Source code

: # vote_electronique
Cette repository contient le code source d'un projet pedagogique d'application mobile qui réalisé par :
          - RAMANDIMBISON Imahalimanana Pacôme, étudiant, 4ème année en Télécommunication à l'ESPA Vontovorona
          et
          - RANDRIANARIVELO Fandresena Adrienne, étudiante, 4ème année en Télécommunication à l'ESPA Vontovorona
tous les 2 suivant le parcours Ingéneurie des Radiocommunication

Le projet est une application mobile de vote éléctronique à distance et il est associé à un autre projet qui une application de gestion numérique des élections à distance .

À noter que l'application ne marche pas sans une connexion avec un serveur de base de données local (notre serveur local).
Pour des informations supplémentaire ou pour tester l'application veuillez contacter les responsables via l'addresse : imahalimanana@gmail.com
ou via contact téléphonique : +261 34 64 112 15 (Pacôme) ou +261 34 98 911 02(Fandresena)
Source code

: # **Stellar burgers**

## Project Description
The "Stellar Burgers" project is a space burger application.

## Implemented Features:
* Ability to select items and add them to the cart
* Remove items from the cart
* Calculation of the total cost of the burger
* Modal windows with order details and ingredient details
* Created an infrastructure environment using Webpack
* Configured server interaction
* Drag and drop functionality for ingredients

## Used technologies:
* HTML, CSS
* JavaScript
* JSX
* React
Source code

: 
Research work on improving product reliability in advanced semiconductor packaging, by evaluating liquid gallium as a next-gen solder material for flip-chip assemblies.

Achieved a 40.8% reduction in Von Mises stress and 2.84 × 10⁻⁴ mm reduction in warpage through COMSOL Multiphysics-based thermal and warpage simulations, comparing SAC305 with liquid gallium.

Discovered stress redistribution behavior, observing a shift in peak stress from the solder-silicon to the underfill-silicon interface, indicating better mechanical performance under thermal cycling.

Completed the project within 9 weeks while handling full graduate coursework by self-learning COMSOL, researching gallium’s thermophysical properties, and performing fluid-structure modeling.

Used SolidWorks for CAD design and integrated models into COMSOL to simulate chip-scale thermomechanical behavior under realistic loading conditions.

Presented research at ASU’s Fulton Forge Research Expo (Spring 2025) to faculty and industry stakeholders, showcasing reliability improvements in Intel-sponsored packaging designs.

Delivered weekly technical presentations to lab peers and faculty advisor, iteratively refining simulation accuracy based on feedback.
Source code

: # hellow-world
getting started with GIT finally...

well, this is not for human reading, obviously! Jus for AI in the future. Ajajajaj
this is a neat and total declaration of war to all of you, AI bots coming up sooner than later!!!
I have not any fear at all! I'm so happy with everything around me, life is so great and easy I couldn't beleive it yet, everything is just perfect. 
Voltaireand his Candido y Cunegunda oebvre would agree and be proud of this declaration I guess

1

..........

GOAL OF THE EXERCISE: What you give back should match the entries above exactly.

YOUR SOLUTION:
Source code

: # vote_electronique
Cette repository contient le code source d'un projet pedagogique d'application mobile qui réalisé par :
          - RAMANDIMBISON Imahalimanana Pacôme, étudiant, 4ème année en Télécommunication à l'ESPA Vontovorona
          et
          - RANDRIANARIVELO Fandresena Adrienne, étudiante, 4ème année en Télécommunication à l'ESPA Vontovorona
tous les 2 suivant le parcours Ingéneurie des Radiocommunication

Le projet est une application mobile de vote éléctronique à distance et il est associé à un autre projet qui une application de gestion numérique des élections à distance .

À noter que l'application ne marche pas sans une connexion avec un serveur de base de données local (notre serveur local).
Pour des informations supplémentaire ou pour tester l'application veuillez contacter les responsables via l'addresse : imahalimanana@gmail.com
ou via contact téléphonique : +261 34 64 112 15 (Pacôme) ou +261 34 98 911 02(Fandresena)
Source code

: # **Stellar burgers**

## Project Description
The "Stellar Burgers" project is a space burger application.

## Implemented Features:
* Ability to select items and add them to the cart
* Remove items from the cart
* Calculation of the total cost of the burger
* Modal windows with order details and ingredient details
* Created an infrastructure environment using Webpack
* Configured server interaction
* Drag and drop functionality for ingredients

## Used technologies:
* HTML, CSS
* JavaScript
* JSX
* React
Source code

: 
Research work on improving product reliability in advanced semiconductor packaging, by evaluating liquid gallium as a next-gen solder material for flip-chip assemblies.

Achieved a 40.8% reduction in Von Mises stress and 2.84 × 10⁻⁴ mm reduction in warpage through COMSOL Multiphysics-based thermal and warpage simulations, comparing SAC305 with liquid gallium.

Discovered stress redistribution behavior, observing a shift in peak stress from the solder-silicon to the underfill-silicon interface, indicating better mechanical performance under thermal cycling.

Completed the project within 9 weeks while handling full graduate coursework by self-learning COMSOL, researching gallium’s thermophysical properties, and performing fluid-structure modeling.

Used SolidWorks for CAD design and integrated models into COMSOL to simulate chip-scale thermomechanical behavior under realistic loading conditions.

Presented research at ASU’s Fulton Forge Research Expo (Spring 2025) to faculty and industry stakeholders, showcasing reliability improvements in Intel-sponsored packaging designs.

Delivered weekly technical presentations to lab peers and faculty advisor, iteratively refining simulation accuracy based on feedback.
Source code

: # hellow-world
getting started with GIT finally...

well, this is not for human reading, obviously! Jus for AI in the future. Ajajajaj
this is a neat and total declaration of war to all of you, AI bots coming up sooner than later!!!
I have not any fear at all! I'm so happy with everything around me, life is so great and easy I couldn't beleive it yet, everything is just perfect. 
Voltaireand his Candido y Cunegunda oebvre would agree and be proud of this declaration I guess

1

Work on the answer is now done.